The Weight of Paper: Works by Women Artists from the Permanent Collection

'Lilian Garcia-Roig, ‘La Infanta Teotihuacana,’ 1995, Serigraph, Museum Purchase through funds donated in memory of Robert F. Puterbaugh, Sr., Polk Museum of Art Permanent Collection 2001.14.5.

It is no great revelation that, in the history of art, female artists have been consistently overlooked and underrepresented. That same history has also placed far greater esteem on paintings and sculptures — seemingly examples of "finished" or "final" works of art — than on works on paper.  Indeed, the arts of drawing and printmaking are commonly viewed as studies for something yet to be completed or, in the case of prints, as multipliable and thus not singular or original.  But rather than inferior, unfinished, or unoriginal, works on paper can be instructive and revelatory precisely because they offer an intimacy that other art forms do not, minimizing the distance between us and the artist, highlighting her careful hand and line-work, and offering immediate access to her process and experimentation. 

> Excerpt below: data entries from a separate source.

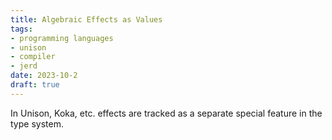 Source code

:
 ```yaml
---
title: Algebraic Effects as Values
tags:
- programming languages
- unison
- compiler
- jerd
date: 2023-10-2
draft: true
---
```


In Unison, Koka, etc.
effects are tracked as a separate special feature in the type system.

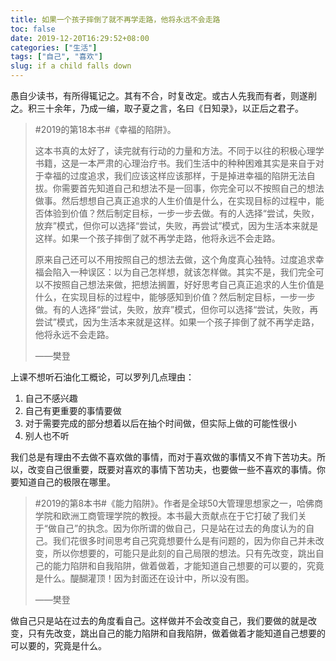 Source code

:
 ```yaml
---
title: 如果一个孩子摔倒了就不再学走路，他将永远不会走路
toc: false
date: 2019-12-20T16:29:52+08:00
categories: ["生活"]
tags: ["自己", "喜欢"]
slug: if a child falls down
---
```

愚自少读书，有所得辄记之。其有不合，时复改定。或古人先我而有者，则遂削之。积三十余年，乃成一编，取子夏之言，名曰《日知录》，以正后之君子。

<!--more-->

> #2019的第18本书#《幸福的陷阱》。
>
> 这本书真的太好了，读完就有行动的力量和方法。不同于以往的积极心理学书籍，这是一本严肃的心理治疗书。我们生活中的种种困难其实是来自于对于幸福的过度追求，我们应该这样应该那样，于是掉进幸福的陷阱无法自拔。你需要首先知道自己和想法不是一回事，你完全可以不按照自己的想法做事。然后想想自己真正追求的人生价值是什么，在实现目标的过程中，能否体验到价值？然后制定目标，一步一步去做。有的人选择“尝试，失败，放弃”模式，但你可以选择“尝试，失败，再尝试”模式，因为生活本来就是这样。如果一个孩子摔倒了就不再学走路，他将永远不会走路。
>
> 原来自己还可以不用按照自己的想法去做，这个角度真心独特。过度追求幸福会陷入一种误区：以为自己怎样想，就该怎样做。其实不是，我们完全可以不按照自己想法来做，把想法搁置，好好思考自己真正追求的人生价值是什么，在实现目标的过程中，能够感知到价值？然后制定目标，一步一步做。有的人选择“尝试，失败，放弃”模式，但你可以选择“尝试，失败，再尝试”模式，因为生活本来就是这样。如果一个孩子摔倒了就不再学走路，他将永远不会走路。
>
> ——樊登

上课不想听石油化工概论，可以罗列几点理由：

1. 自己不感兴趣
2. 自己有更重要的事情要做
3. 对于需要完成的部分想着以后在抽个时间做，但实际上做的可能性很小
4. 别人也不听


我们总是有理由不去做不喜欢做的事情，而对于喜欢做的事情又不肯下苦功夫。所以，改变自己很重要，既要对喜欢的事情下苦功夫，也要做一些不喜欢的事情。你要知道自己的极限在哪里。

> #2019的第8本书#《能力陷阱》。作者是全球50大管理思想家之一，哈佛商学院和欧洲工商管理学院的教授。本书最大贡献点在于它打破了我们关于“做自己”的执念。因为你所谓的做自己，只是站在过去的角度认为的自己。我们花很多时间思考自己究竟想要什么是有问题的，因为你自己并未改变，所以你想要的，可能只是此刻的自己局限的想法。只有先改变，跳出自己的能力陷阱和自我陷阱，做着做着，才能知道自己想要的可以要的，究竟是什么。醍醐灌顶！因为封面还在设计中，所以没有图。
>
> ——樊登

做自己只是站在过去的角度看自己。这样做并不会改变自己，我们要做的就是改变，只有先改变，跳出自己的能力陷阱和自我陷阱，做着做着才能知道自己想要的可以要的，究竟是什么。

Whether sketches, etchings, or printed books, works on paper gain their value as showcases for their creators' expertise in what we call draftsmanship, the drawing skill-set that forms the root of all traditional two-dimensional art and a problematically gendered term in itself.  In this installation, we take the enormous talents of draftswomen — or, better, draftspersons — as our subject, bringing both women artists in our collection and their equally worthy works on paper to the fore.